● **ACTION ITEM**
Work through the entries below and show every line in which "talks" is found.

● **AVAILABLE RECORDS**
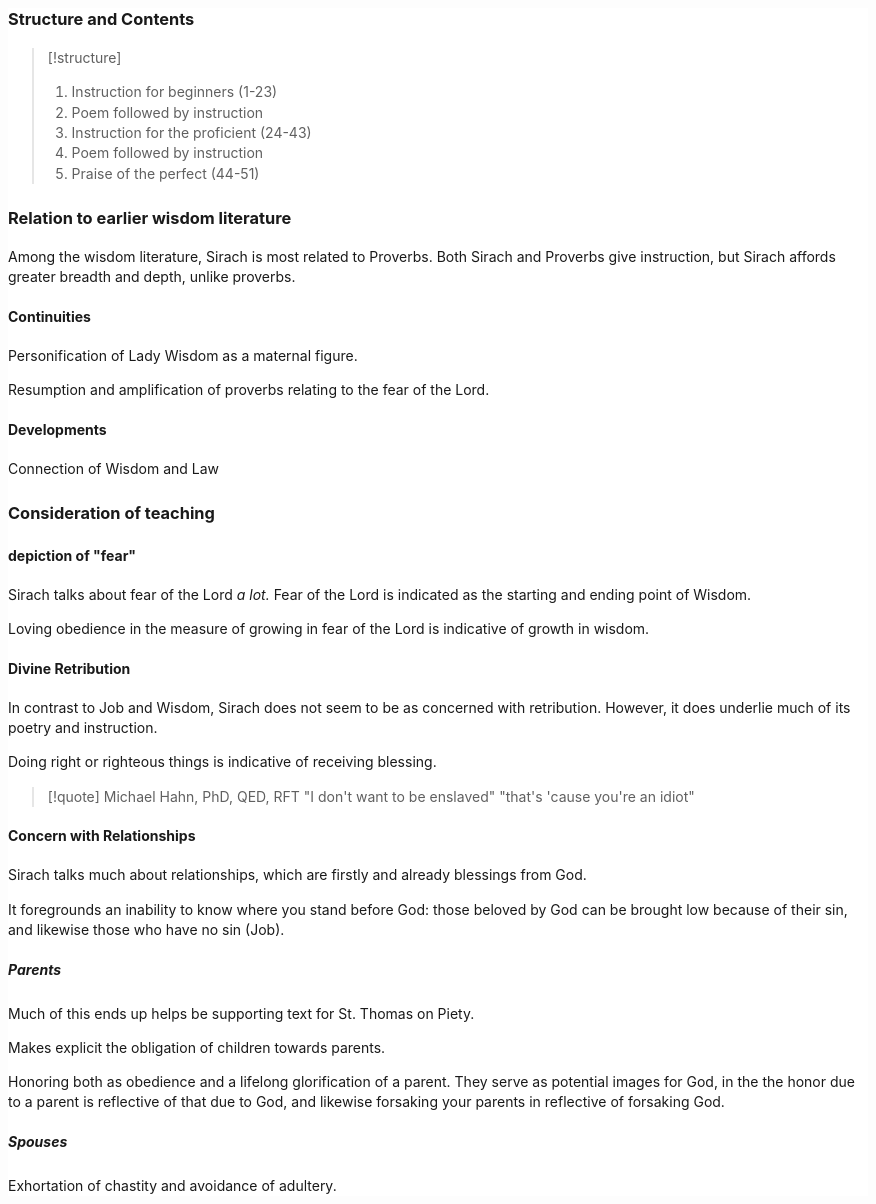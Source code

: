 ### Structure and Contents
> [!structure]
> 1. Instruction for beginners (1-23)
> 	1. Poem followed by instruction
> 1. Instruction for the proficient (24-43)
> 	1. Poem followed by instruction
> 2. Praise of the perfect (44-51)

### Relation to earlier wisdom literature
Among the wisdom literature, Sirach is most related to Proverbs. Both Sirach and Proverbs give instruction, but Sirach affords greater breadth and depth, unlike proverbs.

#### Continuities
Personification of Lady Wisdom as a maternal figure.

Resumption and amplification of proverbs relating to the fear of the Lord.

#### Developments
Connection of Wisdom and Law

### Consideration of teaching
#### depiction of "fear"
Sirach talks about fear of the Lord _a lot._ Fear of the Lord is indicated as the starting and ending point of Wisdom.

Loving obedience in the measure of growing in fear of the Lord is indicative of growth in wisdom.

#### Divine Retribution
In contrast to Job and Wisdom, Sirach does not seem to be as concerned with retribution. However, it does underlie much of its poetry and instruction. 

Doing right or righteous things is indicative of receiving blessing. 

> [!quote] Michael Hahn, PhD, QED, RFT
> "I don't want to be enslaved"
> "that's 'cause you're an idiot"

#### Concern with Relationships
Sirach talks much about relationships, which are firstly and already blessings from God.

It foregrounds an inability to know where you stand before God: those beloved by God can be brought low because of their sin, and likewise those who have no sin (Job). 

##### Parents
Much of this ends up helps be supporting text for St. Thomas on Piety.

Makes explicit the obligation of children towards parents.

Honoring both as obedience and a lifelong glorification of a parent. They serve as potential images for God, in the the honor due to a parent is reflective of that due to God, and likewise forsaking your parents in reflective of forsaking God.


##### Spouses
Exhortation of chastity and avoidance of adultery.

● **EXERCISE ANSWER**
Sirach talks about fear of the Lord _a lot._ Fear of the Lord is indicated as the starting and ending point of Wisdom.
Sirach talks much about relationships, which are firstly and already blessings from God.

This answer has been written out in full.